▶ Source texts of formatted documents
|---|

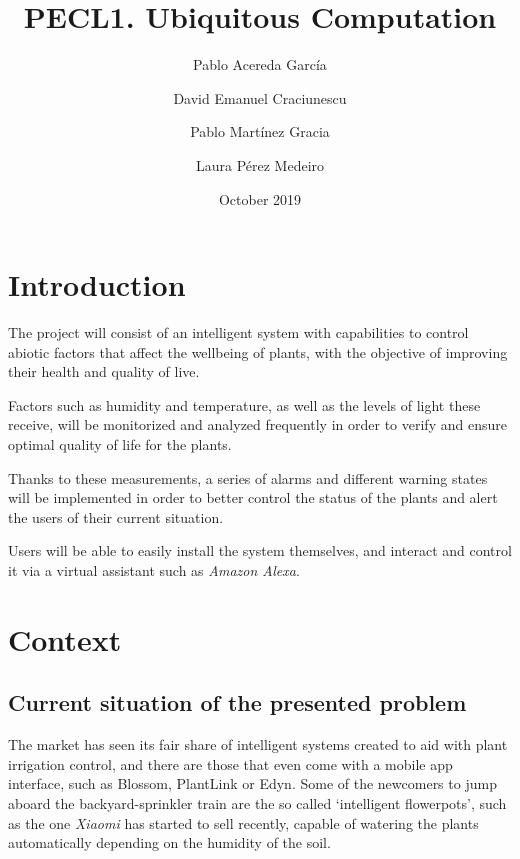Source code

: \documentclass[runningheads]{llncs}
\title{PECL1. Ubiquitous Computation} %
\author{
    Pablo Acereda García \and 
    David Emanuel Craciunescu \and 
    Pablo Martínez Gracia \and 
    Laura Pérez Medeiro}
\date{October 2019}
\begin{document}
\maketitle


\section{Introduction}
The project will consist of an intelligent system with capabilities to control
abiotic factors that affect the wellbeing of plants, with the objective of
improving their health and quality of live.

Factors such as humidity and temperature, as well as the levels of light these
receive, will be monitorized and analyzed frequently in order to verify and 
ensure optimal quality of life for the plants.

Thanks to these measurements, a series of alarms and different warning states
will be implemented in order to better control the status of the plants and
alert the users of their current situation.

Users will be able to easily install the system themselves, and interact and
control it via a virtual assistant such as \textit{Amazon Alexa}.
    

\section{Context}


    \subsection{Current situation of the presented problem}

    The market has seen its fair share of intelligent systems created to aid
    with plant irrigation control, and there are those that even come with a
    mobile app interface, such as Blossom, PlantLink or Edyn. Some of the
    newcomers to jump aboard the backyard-sprinkler train are the so called 
    `intelligent flowerpots', such as the one \textit{Xiaomi} has started to 
    sell recently, capable of watering the plants automatically depending on the
    humidity of the soil.
\end{document}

|---|

▶ About this task
Copy each entry above exactly; drop the pictures.

▶ Answer box
Source code

: \documentclass[runningheads]{llncs}
\title{PECL1. Ubiquitous Computation} %
\author{
    Pablo Acereda García \and 
    David Emanuel Craciunescu \and 
    Pablo Martínez Gracia \and 
    Laura Pérez Medeiro}
\date{October 2019}
\begin{document}
\maketitle


\section{Introduction}
The project will consist of an intelligent system with capabilities to control
abiotic factors that affect the wellbeing of plants, with the objective of
improving their health and quality of live.

Factors such as humidity and temperature, as well as the levels of light these
receive, will be monitorized and analyzed frequently in order to verify and 
ensure optimal quality of life for the plants.

Thanks to these measurements, a series of alarms and different warning states
will be implemented in order to better control the status of the plants and
alert the users of their current situation.

Users will be able to easily install the system themselves, and interact and
control it via a virtual assistant such as \textit{Amazon Alexa}.
    

\section{Context}


    \subsection{Current situation of the presented problem}

    The market has seen its fair share of intelligent systems created to aid
    with plant irrigation control, and there are those that even come with a
    mobile app interface, such as Blossom, PlantLink or Edyn. Some of the
    newcomers to jump aboard the backyard-sprinkler train are the so called 
    `intelligent flowerpots', such as the one \textit{Xiaomi} has started to 
    sell recently, capable of watering the plants automatically depending on the
    humidity of the soil.
\end{document}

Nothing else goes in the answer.